Description
This Honey Butter Sweet Potato Cornbread is a moist, flavorful twist on classic cornbread, combining the natural sweetness of sweet potatoes with the rich notes of honey and butter. Perfectly golden and tender, it makes a delightful side for any meal or a sweet snack on its own.
Ingredients
Scale
Dry Ingredients
- 1 cup all-purpose flour
- 1 cup cornmeal
- 2 tsp baking powder
- 1/4 tsp salt
Wet Ingredients
- 1 cup sweet potato puree (about 1 medium sweet potato)
- 1/2 cup melted unsalted butter
- 1/2 cup honey
- 1 cup whole milk (or substitute with almond/oat milk)
- 2 large eggs
Instructions
- Preheat Oven: Preheat your oven to 375°F (190°C) and grease an 8-inch square baking dish to prevent sticking and ensure easy removal.

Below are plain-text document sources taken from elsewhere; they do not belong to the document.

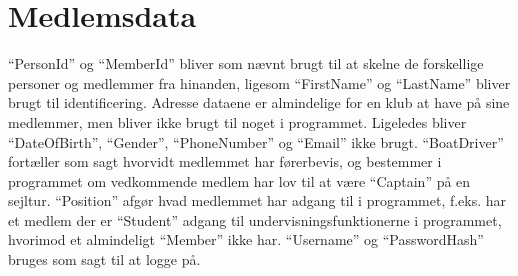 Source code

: \section{Medlemsdata}

``PersonId'' og ``MemberId'' bliver som nævnt brugt til at skelne de forskellige personer og medlemmer fra hinanden,
ligesom ``FirstName'' og ``LastName'' bliver brugt til identificering. Adresse dataene er almindelige for en klub at
have på sine medlemmer, men bliver ikke brugt til noget i programmet. Ligeledes bliver ``DateOfBirth'', ``Gender'',
``PhoneNumber'' og ``Email'' ikke brugt. ``BoatDriver'' fortæller som sagt hvorvidt medlemmet har førerbevis, og
bestemmer i programmet om vedkommende medlem har lov til at være ``Captain'' på en sejltur. ``Position'' afgør hvad
medlemmet har adgang til i programmet, f.eks. har et medlem der er ``Student'' adgang til undervisningsfunktionerne i
programmet, hvorimod et almindeligt ``Member'' ikke har. ``Username'' og ``PasswordHash'' bruges som sagt til at logge
på.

- Prepare Sweet Potato Puree: Boil or bake sweet potatoes until tender, then peel and mash them into a smooth puree, ensuring no lumps remain for a consistent texture in the cornbread.
- Mix Dry Ingredients: In a large bowl, whisk together all-purpose flour, cornmeal, baking powder, and salt to evenly distribute the leavening and seasoning.
- Combine Wet Ingredients: In a separate bowl, mix the melted butter, honey, milk, eggs, and sweet potato puree until well combined to create a smooth, cohesive wet mixture.
- Combine Wet and Dry Mixtures: Gently fold the wet ingredients into the dry ingredients, mixing just until combined to avoid overworking the batter and maintain a tender crumb.
- Bake the Cornbread: Pour the batter into the prepared baking dish, smoothing the top, then bake for 25-30 minutes or until golden brown and a toothpick inserted into the center comes out clean.
Notes
- For a dairy-free option, substitute whole milk with almond or oat milk and use a plant-based butter substitute.
- Ensure the sweet potato puree is smooth to avoid lumps in the cornbread texture.
- This cornbread pairs wonderfully with chili, soups, or as a standalone treat with additional honey or butter.
- Do not overmix the batter to maintain a light, fluffy texture.
- Leftovers can be stored in an airtight container at room temperature for up to 2 days or refrigerated for up to 5 days.